- **PROBLEM TO SOLVE**
In the material below, find each line holding the string "volgende" and copy it.

- **SUPPLIED MATERIAL**
=-=-=
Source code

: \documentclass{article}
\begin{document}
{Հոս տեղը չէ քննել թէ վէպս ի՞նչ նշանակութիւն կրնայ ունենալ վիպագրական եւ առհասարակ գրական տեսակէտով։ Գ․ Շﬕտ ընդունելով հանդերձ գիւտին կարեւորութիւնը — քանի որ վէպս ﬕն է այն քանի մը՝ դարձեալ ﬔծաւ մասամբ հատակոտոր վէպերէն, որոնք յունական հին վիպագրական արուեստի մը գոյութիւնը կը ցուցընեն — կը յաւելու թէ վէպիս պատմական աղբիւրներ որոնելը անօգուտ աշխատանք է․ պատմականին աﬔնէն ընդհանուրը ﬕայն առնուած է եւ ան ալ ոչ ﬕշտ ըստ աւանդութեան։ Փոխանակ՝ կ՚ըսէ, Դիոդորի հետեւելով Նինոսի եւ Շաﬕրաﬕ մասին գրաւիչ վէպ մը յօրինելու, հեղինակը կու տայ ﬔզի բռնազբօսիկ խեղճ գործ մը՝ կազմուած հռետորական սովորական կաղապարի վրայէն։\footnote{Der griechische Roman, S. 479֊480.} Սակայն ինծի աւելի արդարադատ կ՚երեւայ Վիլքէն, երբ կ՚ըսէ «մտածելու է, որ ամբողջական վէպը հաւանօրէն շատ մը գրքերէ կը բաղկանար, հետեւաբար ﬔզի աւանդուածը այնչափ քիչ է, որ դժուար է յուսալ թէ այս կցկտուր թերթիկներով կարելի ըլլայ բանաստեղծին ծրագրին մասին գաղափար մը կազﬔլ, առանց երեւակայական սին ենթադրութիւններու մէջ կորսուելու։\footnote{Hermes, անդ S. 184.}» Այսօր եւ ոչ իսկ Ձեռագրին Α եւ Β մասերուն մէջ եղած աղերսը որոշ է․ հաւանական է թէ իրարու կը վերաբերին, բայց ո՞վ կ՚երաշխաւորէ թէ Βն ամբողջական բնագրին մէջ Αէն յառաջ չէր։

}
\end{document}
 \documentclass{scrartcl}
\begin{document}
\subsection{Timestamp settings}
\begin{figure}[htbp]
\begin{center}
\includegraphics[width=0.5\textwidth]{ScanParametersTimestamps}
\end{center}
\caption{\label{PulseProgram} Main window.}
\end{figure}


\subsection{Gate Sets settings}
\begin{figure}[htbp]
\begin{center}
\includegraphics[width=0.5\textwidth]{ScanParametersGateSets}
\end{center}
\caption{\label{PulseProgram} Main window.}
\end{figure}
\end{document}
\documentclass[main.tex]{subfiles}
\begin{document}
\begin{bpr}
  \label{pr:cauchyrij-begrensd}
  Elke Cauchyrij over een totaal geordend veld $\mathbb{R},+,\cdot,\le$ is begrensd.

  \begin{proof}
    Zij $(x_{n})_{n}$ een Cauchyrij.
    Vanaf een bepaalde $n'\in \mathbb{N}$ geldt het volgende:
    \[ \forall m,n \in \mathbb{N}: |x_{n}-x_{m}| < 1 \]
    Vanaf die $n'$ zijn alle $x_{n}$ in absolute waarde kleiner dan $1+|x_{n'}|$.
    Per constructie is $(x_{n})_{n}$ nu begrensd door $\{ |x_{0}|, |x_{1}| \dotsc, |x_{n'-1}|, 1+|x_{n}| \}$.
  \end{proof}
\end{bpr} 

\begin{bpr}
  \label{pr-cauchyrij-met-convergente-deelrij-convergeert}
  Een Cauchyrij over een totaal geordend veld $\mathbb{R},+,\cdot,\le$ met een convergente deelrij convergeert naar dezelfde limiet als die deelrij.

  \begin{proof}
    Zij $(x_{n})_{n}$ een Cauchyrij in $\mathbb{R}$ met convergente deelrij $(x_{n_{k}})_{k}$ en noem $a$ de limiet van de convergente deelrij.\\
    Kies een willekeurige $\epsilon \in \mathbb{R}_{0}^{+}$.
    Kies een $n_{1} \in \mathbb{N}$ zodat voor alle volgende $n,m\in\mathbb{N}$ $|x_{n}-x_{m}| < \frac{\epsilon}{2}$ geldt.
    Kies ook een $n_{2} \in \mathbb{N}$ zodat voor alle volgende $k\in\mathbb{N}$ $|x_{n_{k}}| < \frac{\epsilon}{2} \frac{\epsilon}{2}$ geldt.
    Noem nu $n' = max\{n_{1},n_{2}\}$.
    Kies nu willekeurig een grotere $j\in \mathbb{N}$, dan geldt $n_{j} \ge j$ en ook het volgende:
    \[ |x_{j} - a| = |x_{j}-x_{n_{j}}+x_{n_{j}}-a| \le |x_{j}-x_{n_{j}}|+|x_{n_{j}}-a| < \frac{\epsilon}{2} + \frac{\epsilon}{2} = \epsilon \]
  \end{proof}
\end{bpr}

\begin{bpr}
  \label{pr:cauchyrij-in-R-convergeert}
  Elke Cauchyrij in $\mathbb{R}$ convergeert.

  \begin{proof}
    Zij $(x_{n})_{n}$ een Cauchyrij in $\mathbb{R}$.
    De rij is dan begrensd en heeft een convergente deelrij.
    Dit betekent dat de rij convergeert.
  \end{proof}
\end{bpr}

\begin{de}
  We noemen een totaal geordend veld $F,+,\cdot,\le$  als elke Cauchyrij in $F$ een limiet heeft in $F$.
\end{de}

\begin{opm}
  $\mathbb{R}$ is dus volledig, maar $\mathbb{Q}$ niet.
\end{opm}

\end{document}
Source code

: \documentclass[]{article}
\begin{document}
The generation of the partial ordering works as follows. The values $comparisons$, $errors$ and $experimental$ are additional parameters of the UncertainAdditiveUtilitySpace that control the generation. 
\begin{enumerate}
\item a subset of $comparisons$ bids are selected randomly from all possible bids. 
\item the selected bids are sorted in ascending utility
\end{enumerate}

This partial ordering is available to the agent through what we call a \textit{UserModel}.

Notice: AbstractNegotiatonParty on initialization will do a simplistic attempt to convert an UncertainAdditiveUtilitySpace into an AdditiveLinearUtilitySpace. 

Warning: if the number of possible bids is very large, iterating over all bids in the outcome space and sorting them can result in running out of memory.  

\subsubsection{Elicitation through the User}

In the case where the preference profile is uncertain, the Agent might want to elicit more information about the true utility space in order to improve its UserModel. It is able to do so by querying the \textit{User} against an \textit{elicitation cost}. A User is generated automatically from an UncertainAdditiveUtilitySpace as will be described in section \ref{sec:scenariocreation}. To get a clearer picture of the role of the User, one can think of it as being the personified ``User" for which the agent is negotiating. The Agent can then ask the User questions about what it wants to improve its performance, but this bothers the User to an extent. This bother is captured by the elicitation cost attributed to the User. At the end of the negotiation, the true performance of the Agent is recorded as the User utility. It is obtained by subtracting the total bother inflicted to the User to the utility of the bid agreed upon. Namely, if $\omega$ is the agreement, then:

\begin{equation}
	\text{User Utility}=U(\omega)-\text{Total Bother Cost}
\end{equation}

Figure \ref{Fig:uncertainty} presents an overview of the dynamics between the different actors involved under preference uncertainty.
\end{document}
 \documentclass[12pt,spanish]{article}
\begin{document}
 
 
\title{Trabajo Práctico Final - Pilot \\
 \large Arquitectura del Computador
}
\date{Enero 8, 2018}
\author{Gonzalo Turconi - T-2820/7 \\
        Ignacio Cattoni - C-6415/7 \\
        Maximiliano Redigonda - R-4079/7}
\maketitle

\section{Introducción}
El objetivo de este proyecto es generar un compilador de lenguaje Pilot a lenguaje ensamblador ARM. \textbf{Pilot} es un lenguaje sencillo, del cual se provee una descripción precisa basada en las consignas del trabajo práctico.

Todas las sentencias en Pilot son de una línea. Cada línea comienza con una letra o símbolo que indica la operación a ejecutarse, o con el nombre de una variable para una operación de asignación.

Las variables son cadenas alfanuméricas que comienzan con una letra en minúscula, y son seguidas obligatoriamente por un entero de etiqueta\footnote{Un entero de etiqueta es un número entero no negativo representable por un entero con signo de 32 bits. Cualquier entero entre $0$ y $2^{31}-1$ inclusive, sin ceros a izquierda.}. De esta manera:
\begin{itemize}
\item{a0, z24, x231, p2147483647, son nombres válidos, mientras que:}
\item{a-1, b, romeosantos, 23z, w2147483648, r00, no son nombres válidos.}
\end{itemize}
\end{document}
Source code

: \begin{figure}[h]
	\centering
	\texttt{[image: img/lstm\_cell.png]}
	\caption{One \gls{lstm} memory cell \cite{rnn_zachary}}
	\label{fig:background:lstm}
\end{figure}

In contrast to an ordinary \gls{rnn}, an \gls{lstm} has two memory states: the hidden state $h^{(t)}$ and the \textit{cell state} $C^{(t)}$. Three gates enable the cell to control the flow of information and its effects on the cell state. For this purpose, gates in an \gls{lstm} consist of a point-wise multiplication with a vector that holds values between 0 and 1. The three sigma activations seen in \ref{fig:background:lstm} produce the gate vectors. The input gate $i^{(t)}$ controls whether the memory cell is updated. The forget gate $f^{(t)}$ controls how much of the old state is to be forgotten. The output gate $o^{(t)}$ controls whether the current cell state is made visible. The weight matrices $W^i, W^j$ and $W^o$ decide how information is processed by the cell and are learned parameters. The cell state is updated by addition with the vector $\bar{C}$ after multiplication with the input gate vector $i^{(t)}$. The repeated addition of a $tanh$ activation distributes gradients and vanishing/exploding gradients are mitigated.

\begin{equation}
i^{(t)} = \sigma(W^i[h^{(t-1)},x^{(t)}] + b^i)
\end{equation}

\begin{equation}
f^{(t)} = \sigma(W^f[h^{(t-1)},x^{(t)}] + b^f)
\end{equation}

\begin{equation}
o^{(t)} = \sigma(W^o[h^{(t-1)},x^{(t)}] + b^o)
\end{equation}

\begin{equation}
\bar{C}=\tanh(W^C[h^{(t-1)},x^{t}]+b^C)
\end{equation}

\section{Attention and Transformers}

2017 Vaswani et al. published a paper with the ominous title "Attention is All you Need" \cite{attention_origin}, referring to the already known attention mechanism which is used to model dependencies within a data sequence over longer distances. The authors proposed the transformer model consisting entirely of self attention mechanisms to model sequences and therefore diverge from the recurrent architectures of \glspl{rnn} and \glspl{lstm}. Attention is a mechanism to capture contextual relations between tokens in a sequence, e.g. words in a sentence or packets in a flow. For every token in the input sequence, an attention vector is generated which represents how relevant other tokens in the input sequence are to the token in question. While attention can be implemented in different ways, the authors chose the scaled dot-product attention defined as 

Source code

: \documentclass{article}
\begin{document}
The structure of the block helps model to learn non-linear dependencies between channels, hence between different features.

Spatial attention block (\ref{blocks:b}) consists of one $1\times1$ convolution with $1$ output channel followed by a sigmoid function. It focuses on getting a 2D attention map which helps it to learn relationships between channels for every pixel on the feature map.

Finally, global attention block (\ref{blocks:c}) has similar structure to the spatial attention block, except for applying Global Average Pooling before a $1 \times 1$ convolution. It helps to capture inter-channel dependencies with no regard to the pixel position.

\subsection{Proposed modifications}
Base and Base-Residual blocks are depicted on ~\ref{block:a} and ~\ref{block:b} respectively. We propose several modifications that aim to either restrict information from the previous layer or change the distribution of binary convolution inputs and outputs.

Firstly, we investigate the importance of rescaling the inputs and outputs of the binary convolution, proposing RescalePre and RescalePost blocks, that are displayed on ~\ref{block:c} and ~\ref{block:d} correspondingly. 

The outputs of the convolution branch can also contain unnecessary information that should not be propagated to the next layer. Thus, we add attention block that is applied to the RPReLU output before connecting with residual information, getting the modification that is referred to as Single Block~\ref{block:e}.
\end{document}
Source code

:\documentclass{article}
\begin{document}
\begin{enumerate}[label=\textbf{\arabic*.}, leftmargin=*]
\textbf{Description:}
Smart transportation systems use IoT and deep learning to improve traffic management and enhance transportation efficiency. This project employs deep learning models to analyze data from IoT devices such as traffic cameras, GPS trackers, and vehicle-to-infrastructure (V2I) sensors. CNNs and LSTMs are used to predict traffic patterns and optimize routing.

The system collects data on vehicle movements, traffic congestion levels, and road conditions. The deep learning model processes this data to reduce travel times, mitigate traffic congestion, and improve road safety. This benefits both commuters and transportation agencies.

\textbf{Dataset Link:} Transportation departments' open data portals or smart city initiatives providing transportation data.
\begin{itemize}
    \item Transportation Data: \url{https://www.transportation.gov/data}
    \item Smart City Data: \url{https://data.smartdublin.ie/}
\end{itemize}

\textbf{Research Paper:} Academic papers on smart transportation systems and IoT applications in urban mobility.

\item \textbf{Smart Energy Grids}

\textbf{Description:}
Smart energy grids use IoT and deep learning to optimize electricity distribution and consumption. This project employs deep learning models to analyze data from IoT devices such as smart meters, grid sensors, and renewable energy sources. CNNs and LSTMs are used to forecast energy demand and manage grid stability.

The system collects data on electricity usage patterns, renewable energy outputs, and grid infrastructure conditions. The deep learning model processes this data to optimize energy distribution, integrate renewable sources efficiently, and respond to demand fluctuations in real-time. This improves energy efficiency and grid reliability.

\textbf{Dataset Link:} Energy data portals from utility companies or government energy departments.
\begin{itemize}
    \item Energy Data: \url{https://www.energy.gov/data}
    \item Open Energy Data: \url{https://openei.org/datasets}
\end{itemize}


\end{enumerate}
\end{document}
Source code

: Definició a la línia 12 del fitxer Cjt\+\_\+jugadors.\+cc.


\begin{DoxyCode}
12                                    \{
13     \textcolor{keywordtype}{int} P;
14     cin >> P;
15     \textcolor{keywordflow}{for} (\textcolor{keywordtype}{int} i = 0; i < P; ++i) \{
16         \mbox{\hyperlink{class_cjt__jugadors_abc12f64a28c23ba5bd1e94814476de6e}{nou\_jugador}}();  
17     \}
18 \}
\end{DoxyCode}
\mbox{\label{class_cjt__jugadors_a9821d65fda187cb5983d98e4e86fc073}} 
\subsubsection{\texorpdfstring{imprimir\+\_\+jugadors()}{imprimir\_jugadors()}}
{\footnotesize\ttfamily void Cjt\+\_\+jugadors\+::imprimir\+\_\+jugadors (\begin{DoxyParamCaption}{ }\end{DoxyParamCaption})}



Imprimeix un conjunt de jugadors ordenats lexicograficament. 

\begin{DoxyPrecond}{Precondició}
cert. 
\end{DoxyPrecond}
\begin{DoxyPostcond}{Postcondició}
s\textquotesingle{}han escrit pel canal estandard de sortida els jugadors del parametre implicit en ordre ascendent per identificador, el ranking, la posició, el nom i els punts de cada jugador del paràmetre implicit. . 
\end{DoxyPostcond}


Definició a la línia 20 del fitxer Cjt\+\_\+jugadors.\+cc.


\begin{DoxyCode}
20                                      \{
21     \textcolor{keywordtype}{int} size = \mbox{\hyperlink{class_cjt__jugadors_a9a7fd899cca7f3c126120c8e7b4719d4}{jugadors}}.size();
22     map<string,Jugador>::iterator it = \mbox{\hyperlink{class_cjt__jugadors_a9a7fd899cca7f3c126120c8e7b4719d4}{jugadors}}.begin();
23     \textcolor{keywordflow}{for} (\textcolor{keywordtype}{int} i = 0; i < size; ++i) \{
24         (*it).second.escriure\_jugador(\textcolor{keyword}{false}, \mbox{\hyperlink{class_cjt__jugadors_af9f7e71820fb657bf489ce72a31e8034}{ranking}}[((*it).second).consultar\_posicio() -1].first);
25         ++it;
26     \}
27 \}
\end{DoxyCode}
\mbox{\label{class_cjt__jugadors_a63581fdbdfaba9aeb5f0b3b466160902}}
=-=-=
- **EXPECTED ANSWER**
    Vanaf een bepaalde $n'\in \mathbb{N}$ geldt het volgende:
    Kies een $n_{1} \in \mathbb{N}$ zodat voor alle volgende $n,m\in\mathbb{N}$ $|x_{n}-x_{m}| < \frac{\epsilon}{2}$ geldt.
    Kies ook een $n_{2} \in \mathbb{N}$ zodat voor alle volgende $k\in\mathbb{N}$ $|x_{n_{k}}| < \frac{\epsilon}{2} \frac{\epsilon}{2}$ geldt.
    Kies nu willekeurig een grotere $j\in \mathbb{N}$, dan geldt $n_{j} \ge j$ en ook het volgende:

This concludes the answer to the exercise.